What you are asked to do: Determine the number of lines below that contain the string "usage", and state only that number.

The data:

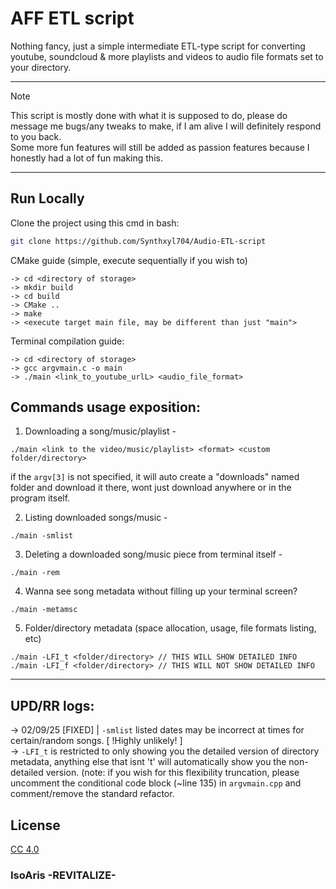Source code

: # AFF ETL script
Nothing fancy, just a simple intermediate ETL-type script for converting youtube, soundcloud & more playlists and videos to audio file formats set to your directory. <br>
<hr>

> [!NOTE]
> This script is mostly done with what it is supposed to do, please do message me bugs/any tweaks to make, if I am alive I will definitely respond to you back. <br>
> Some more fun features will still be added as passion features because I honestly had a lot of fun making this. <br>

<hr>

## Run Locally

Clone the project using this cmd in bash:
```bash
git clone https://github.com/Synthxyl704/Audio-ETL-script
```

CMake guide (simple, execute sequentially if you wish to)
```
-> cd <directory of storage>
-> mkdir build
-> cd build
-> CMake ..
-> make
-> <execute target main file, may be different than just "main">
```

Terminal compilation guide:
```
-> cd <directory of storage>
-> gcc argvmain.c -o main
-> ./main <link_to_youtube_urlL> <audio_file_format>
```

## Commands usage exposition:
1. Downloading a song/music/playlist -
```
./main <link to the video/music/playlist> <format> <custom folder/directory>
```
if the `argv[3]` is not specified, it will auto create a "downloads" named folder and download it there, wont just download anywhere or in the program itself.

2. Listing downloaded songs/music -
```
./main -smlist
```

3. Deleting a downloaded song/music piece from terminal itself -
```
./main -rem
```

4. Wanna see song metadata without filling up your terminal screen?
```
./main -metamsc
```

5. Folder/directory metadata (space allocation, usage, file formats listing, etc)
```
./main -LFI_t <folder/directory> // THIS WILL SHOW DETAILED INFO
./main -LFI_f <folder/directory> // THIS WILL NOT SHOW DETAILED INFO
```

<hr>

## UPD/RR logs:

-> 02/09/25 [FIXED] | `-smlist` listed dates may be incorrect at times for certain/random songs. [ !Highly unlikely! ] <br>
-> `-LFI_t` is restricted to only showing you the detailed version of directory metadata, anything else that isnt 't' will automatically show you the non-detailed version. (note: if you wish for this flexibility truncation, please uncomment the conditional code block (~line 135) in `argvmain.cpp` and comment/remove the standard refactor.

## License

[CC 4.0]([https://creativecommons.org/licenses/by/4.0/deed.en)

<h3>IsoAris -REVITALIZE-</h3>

---

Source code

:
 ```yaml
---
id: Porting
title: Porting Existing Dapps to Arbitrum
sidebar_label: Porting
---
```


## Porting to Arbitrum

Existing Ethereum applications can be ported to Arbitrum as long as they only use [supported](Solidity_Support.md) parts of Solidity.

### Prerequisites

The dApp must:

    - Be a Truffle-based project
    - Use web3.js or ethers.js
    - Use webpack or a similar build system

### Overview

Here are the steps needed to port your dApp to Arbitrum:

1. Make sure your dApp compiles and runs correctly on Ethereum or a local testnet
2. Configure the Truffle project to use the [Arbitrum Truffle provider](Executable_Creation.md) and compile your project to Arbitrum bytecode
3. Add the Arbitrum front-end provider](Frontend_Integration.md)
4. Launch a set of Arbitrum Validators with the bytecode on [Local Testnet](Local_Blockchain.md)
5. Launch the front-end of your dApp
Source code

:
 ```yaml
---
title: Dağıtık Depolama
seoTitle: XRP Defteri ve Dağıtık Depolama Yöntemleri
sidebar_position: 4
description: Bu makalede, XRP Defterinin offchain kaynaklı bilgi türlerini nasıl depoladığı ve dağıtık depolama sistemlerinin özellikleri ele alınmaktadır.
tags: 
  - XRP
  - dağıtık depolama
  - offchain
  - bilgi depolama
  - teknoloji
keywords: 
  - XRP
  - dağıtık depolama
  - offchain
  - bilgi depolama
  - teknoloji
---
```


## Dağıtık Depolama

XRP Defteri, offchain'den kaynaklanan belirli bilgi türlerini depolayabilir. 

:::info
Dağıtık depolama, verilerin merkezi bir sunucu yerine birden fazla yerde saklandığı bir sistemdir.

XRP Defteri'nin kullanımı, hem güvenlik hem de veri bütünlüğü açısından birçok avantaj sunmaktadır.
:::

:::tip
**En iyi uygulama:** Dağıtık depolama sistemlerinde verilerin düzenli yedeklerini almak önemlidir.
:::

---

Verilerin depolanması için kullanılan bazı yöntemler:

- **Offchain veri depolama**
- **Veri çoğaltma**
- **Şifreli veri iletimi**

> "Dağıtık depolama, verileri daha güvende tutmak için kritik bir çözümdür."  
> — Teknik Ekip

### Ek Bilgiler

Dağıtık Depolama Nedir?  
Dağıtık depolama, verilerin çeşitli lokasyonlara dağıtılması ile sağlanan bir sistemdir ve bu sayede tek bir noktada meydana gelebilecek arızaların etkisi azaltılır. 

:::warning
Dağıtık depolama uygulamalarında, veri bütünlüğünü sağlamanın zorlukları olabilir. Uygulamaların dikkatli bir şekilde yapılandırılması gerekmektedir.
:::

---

---

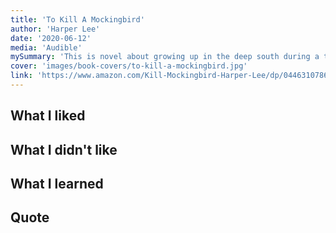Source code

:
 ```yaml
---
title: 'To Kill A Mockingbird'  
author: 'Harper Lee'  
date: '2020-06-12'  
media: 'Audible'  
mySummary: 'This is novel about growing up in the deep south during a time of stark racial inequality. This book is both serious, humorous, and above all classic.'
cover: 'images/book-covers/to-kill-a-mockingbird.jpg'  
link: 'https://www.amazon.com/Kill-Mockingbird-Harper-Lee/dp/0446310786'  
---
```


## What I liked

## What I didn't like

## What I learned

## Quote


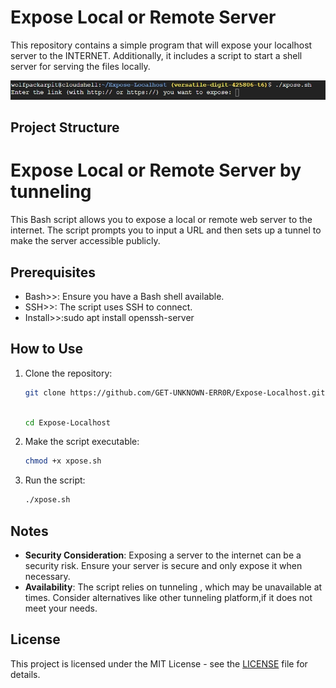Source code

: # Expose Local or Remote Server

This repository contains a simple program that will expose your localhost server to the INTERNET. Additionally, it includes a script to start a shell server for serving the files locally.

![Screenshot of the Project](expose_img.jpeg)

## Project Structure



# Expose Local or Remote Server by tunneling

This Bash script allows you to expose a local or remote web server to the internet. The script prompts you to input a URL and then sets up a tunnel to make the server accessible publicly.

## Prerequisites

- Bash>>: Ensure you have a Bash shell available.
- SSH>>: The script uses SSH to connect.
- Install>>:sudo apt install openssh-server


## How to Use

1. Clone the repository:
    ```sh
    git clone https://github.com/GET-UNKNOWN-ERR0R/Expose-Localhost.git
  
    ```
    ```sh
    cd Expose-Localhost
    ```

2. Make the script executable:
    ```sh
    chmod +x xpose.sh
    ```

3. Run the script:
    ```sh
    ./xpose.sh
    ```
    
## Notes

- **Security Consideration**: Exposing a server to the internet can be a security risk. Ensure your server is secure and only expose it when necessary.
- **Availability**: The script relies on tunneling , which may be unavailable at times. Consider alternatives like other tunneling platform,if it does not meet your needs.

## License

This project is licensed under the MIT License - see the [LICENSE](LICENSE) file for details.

Response below: 2